Before, he'd always planned to hide them. It wouldn't be hard to drop his shirt beside the bed within easy reach, close enough that he could pick it up and cover himself perhaps in a moment that his lover was turned away. They would notice during sex inevitably, but if it wasn't there to look at afterward, to scrutinize, then he wouldn't have to deal with the worst. He could handle knowing that they knew, of course they'd know, but he wouldn't have been able to bear their pity. He couldn't take it from strangers, and he certainly didn't want it from anyone sharing his bed.
None of his plans had been structured for Sherlock.
In Sherlock's bed in Baker Street, he always ended up still bare on warm sheets with long, nimble fingers tracing the edges of the scar on his shoulder. It was a frequent habit, one that somehow still felt far more like a caress than a nervous tic. He commented and questioned when he calculated that he could catch John off guard at moments that he just might answer, and he never went for more than one about the war at once. He was careful about it, so careful and so measured that John was sure he kept a chart of it in somewhere in that vast mind of his. A white board maybe, "John's Scars" scrawled across the top with neat little rows below ending in boxes with checks and x's and any other symbol with its own particular meaning to him that might have caught his fancy.
He'd never hidden his body from Sherlock, never even had a chance to try. That first night he'd still been recovering from the feel of everything around him reeling when he felt Sherlock's palm against his collarbone, gentle even though the firm pressure of it kept him in place. He'd said nothing about it that night, had only wanted to prove that he'd beaten John already at this, that he'd seen his next more before John had even had the strength to lift his hand. He'd seen it, and he wasn't going to allow it, not here, not between them.

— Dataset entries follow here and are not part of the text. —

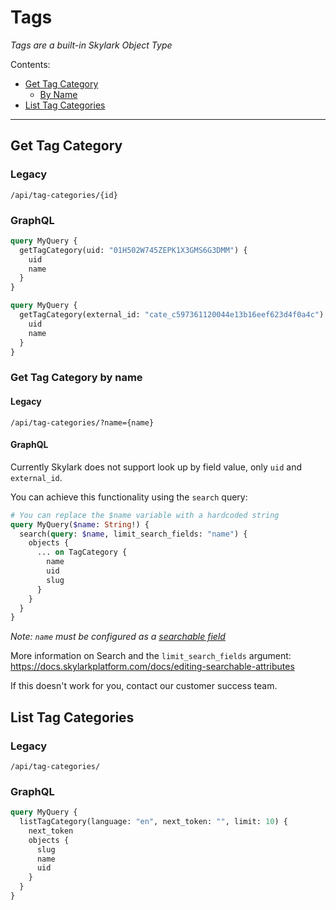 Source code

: # Tags

*Tags are a built-in Skylark Object Type*

Contents:

- [Get Tag Category](#get-tag-category)
  - [By Name](#get-tag-category-by-name)
- [List Tag Categories](#list-tag-categories)

---

## Get Tag Category

### Legacy

`/api/tag-categories/{id}`

### GraphQL

```graphql
query MyQuery {
  getTagCategory(uid: "01H502W745ZEPK1X3GMS6G3DMM") {
    uid
    name
  }
}
```

```graphql
query MyQuery {
  getTagCategory(external_id: "cate_c597361120044e13b16eef623d4f0a4c") {
    uid
    name
  }
}
```

### Get Tag Category by name

#### Legacy

`/api/tag-categories/?name={name}`


#### GraphQL

Currently Skylark does not support look up by field value, only `uid` and `external_id`.

You can achieve this functionality using the `search` query:

```graphql
# You can replace the $name variable with a hardcoded string
query MyQuery($name: String!) {
  search(query: $name, limit_search_fields: "name") {
    objects {
      ... on TagCategory {
        name
        uid
        slug
      }
    }
  }
}
```

*Note: `name` must be configured as a [searchable field](https://docs.skylarkplatform.com/docs/editing-searchable-attributes)*

More information on Search and the `limit_search_fields` argument: https://docs.skylarkplatform.com/docs/editing-searchable-attributes

If this doesn't work for you, contact our customer success team.

## List Tag Categories

### Legacy

`/api/tag-categories/`

### GraphQL

```graphql
query MyQuery {
  listTagCategory(language: "en", next_token: "", limit: 10) {
    next_token
    objects {
      slug
      name
      uid
    }
  }
}
```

There wasn't a word spoken about it between them until almost two weeks later, Sherlock's thumb rubbing over the entry wound in the dark as John grew ever more warm and sleepy in his arms.
"It's your leg you drew attention to, even your own, but it's this one that still hurts." There was no question to it, all certainty like almost everything the man ever said, and John knew if he'd asked him to explain he would have heard plenty. Possibly it was in his grip some days or the way he carried the shopping or any other of a dozen tiny things that Sherlock had had time to soak in and categorize. He didn't ask for the explanation.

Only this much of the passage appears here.